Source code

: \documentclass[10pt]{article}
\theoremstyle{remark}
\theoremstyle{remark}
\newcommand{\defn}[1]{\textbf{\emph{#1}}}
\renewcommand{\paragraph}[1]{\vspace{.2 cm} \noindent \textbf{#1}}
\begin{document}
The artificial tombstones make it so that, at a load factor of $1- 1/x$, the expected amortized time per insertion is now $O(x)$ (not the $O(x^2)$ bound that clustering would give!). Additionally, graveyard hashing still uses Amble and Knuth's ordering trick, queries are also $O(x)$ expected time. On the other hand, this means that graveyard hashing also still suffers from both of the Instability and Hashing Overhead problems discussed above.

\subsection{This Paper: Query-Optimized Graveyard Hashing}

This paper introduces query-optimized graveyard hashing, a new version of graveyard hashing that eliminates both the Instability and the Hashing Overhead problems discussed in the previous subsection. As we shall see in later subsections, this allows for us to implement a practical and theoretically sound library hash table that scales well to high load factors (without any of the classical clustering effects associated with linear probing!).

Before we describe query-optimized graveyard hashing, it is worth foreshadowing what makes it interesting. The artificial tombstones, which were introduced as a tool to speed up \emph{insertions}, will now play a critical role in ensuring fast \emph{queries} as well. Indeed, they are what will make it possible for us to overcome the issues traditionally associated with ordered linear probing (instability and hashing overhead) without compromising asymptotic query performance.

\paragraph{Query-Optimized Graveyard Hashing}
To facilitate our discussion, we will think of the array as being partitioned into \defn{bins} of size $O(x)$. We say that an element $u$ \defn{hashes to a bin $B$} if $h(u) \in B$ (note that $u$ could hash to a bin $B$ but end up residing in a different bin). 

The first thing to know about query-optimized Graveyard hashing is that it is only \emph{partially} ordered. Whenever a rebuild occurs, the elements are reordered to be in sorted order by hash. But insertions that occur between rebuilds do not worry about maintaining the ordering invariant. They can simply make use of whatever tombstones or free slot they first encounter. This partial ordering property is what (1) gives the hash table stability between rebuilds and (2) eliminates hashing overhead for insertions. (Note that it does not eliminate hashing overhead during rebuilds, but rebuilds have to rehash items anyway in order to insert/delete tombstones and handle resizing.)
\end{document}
+ + + + + + +
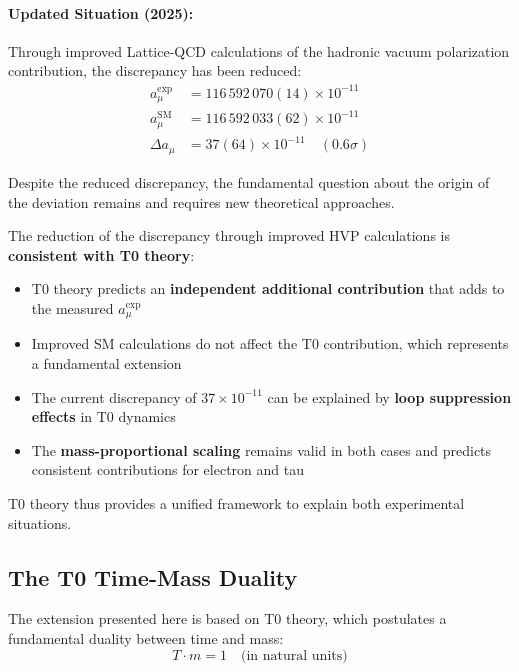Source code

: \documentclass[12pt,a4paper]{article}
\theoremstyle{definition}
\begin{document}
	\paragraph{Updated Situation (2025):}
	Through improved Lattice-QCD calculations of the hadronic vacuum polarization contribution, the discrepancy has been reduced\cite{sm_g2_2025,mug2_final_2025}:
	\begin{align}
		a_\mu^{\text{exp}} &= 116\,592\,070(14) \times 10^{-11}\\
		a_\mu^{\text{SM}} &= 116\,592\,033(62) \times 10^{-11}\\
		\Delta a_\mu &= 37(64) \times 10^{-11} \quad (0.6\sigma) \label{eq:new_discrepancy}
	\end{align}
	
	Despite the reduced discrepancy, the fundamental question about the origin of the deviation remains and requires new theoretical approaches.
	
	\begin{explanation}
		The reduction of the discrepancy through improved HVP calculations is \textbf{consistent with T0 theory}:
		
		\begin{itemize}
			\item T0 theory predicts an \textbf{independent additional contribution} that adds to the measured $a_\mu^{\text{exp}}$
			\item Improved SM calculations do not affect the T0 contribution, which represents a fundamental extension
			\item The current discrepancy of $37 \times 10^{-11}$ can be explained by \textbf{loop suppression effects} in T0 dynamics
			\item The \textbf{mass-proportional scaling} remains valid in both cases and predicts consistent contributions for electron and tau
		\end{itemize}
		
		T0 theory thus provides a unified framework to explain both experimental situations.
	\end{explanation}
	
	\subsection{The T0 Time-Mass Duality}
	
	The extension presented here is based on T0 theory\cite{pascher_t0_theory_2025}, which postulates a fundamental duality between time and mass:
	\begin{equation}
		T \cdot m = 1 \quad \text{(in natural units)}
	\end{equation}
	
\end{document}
+ + + + + + +
[WHAT TO WORK ON] Above are the entries. Output exactly the lines beginning with the line that has "The artificial tombstones make" and ending with the line that has "Paper: Query-Optimized Graveyard".

[REPLY]
The artificial tombstones make it so that, at a load factor of $1- 1/x$, the expected amortized time per insertion is now $O(x)$ (not the $O(x^2)$ bound that clustering would give!). Additionally, graveyard hashing still uses Amble and Knuth's ordering trick, queries are also $O(x)$ expected time. On the other hand, this means that graveyard hashing also still suffers from both of the Instability and Hashing Overhead problems discussed above.

\subsection{This Paper: Query-Optimized Graveyard Hashing}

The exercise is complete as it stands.